这是进行任何网络分析的第一步。我们在这里展示如何加载典型的表达数据,将其预处理成适用于网络分析的格式,并通过删除明显的异常样本和基因来清理数据。
Input data format
我们将原始表达数据以及相关信息以AnnData格式存储在名为geneExpr的变量中。基因表达数据、基因元数据和样本元数据可以作为 AnnData 对象一起传递给 PyWGCNA,也可以分别作为一系列矩阵传递。
AnnData 数据格式
如果您已经将表达数据存储在 AnnData 格式中,您可以通过将变量以 AnnData 格式传递来定义 PyWGCNA 对象。请注意,AnnData.X 应该是表达矩阵,AnnData.var 应该包含每个基因的信息,而 AnnData.obs 应该包含每个样本的信息。您可以在此处阅读有关 AnnData 格式的更多信息。点击这里-->
基因表达、样本元数据和基因元数据的单独矩阵
用户可以传递各自的文件路径,分别用于基因表达、样本元数据和基因元数据,格式如下所示。
基因表达矩阵
表达矩阵应按照样本对应行,基因对应列的格式进行排列。第一列应表示样本ID或样本名称。接下来的列应包含唯一的基因ID或基因名称。
| sample_id | ENSMUSG00000000003 | ENSMUSG00000000028 | ENSMUSG00000000031 | ENSMUSG00000000037 |
|---|---|---|---|---|
| sample_11615 | 12.04 | 11.56 | 16.06 | 13.18 |
| sample_11616 | 1.35 | 1.63 | 1.28 | 1 |
Gene metadata
基因元数据是一个表格,包含有关每个基因的其他信息,例如基因生物类型或基因长度。每一行应表示一个基因,每一列应表示一个基因特征,其中第一列包含与基因表达矩阵中使用的相同基因标识符。行的顺序应与基因表达矩阵的列相同,或者用户可以指定 order=False。
| gene_id | gene_name | gene_type |
|---|---|---|
| ENSMUSG00000000003 | Pbsn | protein_coding |
| ENSMUSG00000000028 | Cdc45 | protein_coding |
| ENSMUSG00000000031 | H19 | lncRNA |
| ENSMUSG00000000037 | Scml2 | protein_coding |
Sample metadata
样本元数据是一个表格,包含有关每个样本的其他信息,例如时间点或基因型。每一行应表示一个样本,每一列应表示一个元数据特征,其中第一列包含与基因表达矩阵中使用的相同样本标识符。行的顺序应与基因表达矩阵的行相同,或者用户可以指定 order=False。

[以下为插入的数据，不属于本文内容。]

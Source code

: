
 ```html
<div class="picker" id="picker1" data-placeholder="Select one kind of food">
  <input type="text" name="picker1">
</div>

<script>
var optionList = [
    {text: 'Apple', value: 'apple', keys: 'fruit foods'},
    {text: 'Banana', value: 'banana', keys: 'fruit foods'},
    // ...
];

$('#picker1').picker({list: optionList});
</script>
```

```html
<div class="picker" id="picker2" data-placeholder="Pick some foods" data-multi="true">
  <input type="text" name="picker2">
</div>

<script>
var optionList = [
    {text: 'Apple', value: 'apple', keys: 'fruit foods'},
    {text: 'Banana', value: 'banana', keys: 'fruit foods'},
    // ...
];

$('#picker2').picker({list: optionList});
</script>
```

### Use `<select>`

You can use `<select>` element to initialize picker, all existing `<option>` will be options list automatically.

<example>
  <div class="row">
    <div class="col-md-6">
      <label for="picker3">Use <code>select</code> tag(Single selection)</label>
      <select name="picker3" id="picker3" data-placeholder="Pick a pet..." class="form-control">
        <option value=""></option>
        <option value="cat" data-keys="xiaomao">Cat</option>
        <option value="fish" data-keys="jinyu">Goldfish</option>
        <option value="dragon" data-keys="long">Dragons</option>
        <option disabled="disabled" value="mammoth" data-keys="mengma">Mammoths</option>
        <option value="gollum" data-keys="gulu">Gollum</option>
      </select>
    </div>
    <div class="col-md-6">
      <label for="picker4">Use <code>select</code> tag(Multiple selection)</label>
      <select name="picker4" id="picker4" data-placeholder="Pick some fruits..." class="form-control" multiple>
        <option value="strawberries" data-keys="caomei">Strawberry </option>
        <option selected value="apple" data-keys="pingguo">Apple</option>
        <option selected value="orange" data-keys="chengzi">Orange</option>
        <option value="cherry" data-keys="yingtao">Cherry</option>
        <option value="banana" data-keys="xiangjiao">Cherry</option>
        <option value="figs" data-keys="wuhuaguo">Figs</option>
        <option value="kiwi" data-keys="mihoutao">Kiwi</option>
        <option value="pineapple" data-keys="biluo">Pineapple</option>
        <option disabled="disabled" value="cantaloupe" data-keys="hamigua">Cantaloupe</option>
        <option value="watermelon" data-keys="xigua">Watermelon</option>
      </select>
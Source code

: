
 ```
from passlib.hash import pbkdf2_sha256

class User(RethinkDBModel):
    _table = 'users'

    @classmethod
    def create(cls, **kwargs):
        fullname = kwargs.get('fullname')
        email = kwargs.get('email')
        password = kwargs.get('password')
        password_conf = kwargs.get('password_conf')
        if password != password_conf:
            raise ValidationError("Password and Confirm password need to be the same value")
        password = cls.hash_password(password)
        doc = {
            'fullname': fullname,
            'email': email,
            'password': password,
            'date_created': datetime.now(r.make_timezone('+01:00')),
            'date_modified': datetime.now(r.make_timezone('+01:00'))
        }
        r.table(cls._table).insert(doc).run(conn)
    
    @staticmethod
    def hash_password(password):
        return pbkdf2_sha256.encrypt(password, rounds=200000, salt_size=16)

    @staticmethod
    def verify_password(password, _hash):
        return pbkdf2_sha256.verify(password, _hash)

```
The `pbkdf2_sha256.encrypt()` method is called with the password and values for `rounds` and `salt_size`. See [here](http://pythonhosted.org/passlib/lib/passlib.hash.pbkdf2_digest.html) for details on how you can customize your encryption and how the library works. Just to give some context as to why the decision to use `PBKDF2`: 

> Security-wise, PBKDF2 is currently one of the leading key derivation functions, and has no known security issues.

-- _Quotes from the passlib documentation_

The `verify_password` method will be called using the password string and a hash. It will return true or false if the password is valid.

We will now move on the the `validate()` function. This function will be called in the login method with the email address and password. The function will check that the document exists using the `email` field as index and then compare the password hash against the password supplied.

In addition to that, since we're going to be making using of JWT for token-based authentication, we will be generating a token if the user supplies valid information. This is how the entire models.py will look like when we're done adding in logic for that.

| Sample_id | Age | Tissue | Sex | Genotype |
|---|---|---|---|---|
| sample_11615 | 4mon | Cortex | Female | 5xFADHEMI |
| sample_11616 | 4mon | Cortex | Female | 5xFADWT |
其他参数
以下是可以指定的其他参数。
-
name: 用于可视化数据的WGCNA的名称(默认:
WGCNA) -
save: 是否保存重要步骤的结果(如果要设置为
True,您应该对输出目录具有写访问权限) - outputPath: 要保存数据的位置,否则将存储在与代码相同的目录中。
- TPMcutoff: 用于删除基因的TPM截断值
-
networkType: 生成网络的类型({
unsigned,signed,signed hybrid},默认:signed hybrid) -
adjacencyType: 使用的邻接矩阵类型({
unsigned,signed,signed hybrid},默认:signed hybrid) -
TOMType: 使用的拓扑重叠矩阵(TOM)的类型({
unsigned,signed},默认:signed)
有关这些参数的详细文档,请参阅此处。
数据清理和预处理
PyWGCNA可以根据以下标准清理输入数据:
- 删除所有样本中表达量低于
TPMcutoff值(默认值)的基因。 - 使用
goodSamplesGenes()函数查找具有过多缺失值的基因和样本。 - 对样本进行聚类(使用来自scipy的hierarchical clustering),以查看是否存在明显的异常值。用户可以通过指定
cut值来定义层次聚类的高度。默认情况下,通过层次聚类不删除任何样本。